Here's the background: In November 2001, after a long fight against the monopolization of AIDS-drug production by Big Pharma, officials at a World Trade Organization meeting in Doha, Qatar, agreed that poor countries should have the right to break the multinational drug companies' patent monopoly if they declared a national AIDS emergency. The U.S. was among the 142 countries signing this breakthrough agreement, under which poor countries could make their own AIDS medications cheaply or buy generic versions from a producing country (like India), thus bypassing Big Pharma.
This was a huge victory, won after years of struggle by AIDS and non-governmental public health advocacy organizations around the world. The Doha Declaration began to save thousands of lives, by getting cheap, life-prolonging meds into the hands of HIV-positive people in poorer nations.

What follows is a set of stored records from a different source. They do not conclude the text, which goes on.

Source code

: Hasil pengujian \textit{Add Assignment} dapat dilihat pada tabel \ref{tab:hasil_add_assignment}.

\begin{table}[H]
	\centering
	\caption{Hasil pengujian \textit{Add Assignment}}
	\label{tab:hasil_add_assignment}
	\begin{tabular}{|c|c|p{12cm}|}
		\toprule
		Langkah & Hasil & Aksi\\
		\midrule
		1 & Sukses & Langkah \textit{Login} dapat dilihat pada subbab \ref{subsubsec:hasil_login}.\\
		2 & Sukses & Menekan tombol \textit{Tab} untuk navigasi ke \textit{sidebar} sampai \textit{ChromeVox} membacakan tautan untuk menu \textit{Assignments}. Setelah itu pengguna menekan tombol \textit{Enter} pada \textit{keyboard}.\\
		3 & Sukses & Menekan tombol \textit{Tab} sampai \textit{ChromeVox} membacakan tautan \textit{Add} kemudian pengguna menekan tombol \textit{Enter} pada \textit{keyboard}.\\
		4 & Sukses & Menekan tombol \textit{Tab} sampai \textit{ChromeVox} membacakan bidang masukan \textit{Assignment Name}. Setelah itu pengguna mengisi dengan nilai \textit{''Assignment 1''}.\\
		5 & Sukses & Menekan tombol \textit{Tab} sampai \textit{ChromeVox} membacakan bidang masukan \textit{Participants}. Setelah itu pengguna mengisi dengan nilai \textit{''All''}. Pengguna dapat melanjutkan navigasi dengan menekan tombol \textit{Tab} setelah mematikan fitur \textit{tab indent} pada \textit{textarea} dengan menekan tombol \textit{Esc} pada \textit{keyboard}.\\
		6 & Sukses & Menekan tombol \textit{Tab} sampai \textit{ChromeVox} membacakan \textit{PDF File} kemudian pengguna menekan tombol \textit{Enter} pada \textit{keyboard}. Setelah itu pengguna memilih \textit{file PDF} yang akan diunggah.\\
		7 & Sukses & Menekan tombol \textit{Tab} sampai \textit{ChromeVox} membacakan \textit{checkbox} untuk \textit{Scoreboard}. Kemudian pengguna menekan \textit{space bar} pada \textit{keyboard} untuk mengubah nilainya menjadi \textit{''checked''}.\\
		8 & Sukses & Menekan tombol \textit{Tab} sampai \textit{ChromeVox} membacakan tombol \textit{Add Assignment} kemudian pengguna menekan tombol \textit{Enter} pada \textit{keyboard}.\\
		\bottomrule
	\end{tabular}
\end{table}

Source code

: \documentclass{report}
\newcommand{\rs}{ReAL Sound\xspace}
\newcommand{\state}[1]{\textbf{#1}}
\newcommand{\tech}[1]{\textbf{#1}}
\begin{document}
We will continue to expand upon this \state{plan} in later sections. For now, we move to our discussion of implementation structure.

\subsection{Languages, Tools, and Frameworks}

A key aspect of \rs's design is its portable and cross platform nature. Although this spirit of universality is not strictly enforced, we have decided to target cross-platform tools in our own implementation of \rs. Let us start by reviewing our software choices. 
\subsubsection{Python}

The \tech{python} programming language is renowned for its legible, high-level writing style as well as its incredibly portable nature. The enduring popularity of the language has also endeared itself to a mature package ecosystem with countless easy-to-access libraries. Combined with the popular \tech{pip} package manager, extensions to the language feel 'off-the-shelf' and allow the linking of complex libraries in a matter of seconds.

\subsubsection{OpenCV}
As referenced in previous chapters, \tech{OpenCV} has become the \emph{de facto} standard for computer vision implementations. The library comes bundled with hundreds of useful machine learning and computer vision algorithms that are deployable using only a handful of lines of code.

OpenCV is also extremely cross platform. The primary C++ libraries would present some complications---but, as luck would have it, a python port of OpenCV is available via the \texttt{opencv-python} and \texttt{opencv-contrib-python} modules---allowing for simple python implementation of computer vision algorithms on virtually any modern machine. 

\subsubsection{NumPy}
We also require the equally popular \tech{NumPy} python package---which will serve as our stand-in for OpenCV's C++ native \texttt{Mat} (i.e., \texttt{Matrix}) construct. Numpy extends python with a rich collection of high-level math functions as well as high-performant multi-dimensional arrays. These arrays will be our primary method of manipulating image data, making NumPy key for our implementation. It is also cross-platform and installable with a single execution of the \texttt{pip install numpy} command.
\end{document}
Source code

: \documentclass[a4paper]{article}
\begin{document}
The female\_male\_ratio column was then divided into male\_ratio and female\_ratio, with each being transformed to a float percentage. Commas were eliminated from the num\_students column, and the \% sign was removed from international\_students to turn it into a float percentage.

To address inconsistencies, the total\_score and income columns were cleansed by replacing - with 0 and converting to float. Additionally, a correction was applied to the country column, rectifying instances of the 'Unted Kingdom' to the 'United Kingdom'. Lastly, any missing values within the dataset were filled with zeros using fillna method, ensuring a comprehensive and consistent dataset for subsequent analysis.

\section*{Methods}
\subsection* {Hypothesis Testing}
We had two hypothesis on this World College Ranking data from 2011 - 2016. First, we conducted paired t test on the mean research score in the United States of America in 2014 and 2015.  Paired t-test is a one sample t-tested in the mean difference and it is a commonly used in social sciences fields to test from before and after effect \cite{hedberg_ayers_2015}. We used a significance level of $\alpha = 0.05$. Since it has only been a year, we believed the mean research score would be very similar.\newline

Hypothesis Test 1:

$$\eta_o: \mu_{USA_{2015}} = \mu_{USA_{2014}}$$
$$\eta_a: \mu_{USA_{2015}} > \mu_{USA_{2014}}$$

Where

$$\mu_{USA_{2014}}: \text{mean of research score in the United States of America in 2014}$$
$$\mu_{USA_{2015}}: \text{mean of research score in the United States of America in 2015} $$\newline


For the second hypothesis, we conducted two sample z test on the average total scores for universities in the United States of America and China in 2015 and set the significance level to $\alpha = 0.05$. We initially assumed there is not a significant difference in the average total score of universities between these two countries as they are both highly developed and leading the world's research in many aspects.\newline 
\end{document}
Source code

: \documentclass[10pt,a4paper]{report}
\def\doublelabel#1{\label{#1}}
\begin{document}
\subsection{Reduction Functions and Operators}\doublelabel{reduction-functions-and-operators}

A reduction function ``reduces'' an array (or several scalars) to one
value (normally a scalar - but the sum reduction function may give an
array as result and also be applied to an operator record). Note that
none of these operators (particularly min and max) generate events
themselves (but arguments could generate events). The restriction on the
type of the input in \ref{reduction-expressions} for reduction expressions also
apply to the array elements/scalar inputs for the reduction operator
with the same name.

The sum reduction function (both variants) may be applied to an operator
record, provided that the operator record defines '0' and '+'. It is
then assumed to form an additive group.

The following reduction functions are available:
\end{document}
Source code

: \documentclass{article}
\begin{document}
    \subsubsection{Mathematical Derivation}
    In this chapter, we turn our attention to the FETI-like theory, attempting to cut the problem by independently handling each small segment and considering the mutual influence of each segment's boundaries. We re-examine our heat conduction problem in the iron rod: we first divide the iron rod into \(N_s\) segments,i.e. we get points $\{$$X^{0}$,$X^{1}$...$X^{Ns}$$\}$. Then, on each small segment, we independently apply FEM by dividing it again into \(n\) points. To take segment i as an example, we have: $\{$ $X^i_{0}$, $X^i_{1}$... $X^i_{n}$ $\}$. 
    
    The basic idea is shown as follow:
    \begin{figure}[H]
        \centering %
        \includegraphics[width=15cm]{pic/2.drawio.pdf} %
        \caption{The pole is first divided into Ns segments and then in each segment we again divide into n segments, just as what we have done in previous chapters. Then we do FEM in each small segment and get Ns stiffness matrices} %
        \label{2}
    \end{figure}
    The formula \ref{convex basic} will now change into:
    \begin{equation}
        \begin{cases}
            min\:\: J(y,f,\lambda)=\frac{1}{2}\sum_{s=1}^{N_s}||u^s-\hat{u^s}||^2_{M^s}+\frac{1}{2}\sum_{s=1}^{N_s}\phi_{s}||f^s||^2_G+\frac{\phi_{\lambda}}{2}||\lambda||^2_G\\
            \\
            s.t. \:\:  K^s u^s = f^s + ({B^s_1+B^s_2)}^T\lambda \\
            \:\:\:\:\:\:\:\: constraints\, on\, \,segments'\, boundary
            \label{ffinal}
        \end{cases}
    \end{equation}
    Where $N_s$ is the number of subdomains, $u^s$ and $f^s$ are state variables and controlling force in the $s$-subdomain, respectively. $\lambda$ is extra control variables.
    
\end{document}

But the Bush administration has been morbidly blackmailing poor countries into forfeiting their production rights under that Doha treaty if they want so-called "free trade agreements" with the U.S. Either the poor countries refuse to knuckle under and scuttle these bilateral and regional trade deals—worth billions—with Washington, or they accept the deals and raise the price of AIDS medicines beyond the reach of the poor.
This unconscionable blackmail has made many countries, including six in Latin America, cede their rights to break the Big Pharma AIDS drug monopoly.
The Bush administration has been using its big stick to try to impose these pro-Big Pharma free trade agreements on a raft of poor countries hard hit by AIDS, from Thailand to five sub-Saharan African countries, including Botswana and South Africa. Any country that signs on to the Bush administration's arm-breaking trade deals that sabotage the Doha agreement is condemning millions who need the essential AIDS-fighting drugs, but cannot afford them, to death.
Bush and his cronies "began this trade blackmail in 2002, after a group of the largest pharmaceutical companies—headed by Pfizer CEO Hank McKinnell—raised $30 million for the Republicans' congressional campaigns that year," says Jamie Love, director of the Consumer Project on Technology, the international point man in winning the patent-breaking Doha agreement and an unsung hero in the fight for cheap AIDS meds. The effect of these deals, Love says, is to force poor countries into enacting "superpatents" that prolong U.S. drugmakers' monopolies and sharply limit the conditions under which their AIDS patents can be broken.
Though millions of lives are at stake in these sordid and lethal trade deals, so far the Democrats have been silent about them, leaving the Bush administration free to negotiate these murderous agreements at economic gunpoint with little media notice.
If the new Democratic congressional majority wants to show it is really serious about the global AIDS fight, and really wants the U.S. to live up to the goals of universal treatment access Washington agreed to at the G8 summit, it should hold vocal public hearings come January on these odiferous free trade agreements and ban their lethal pro-Big Pharma restrictions. That would allow poor countries to make or buy their own life-extending AIDS drugs and get them into the hands of those who so desperately need them.
If the Democrats make these two things happen, perhaps on World AIDS Day next year we'll have something to celebrate instead of millions more to mourn.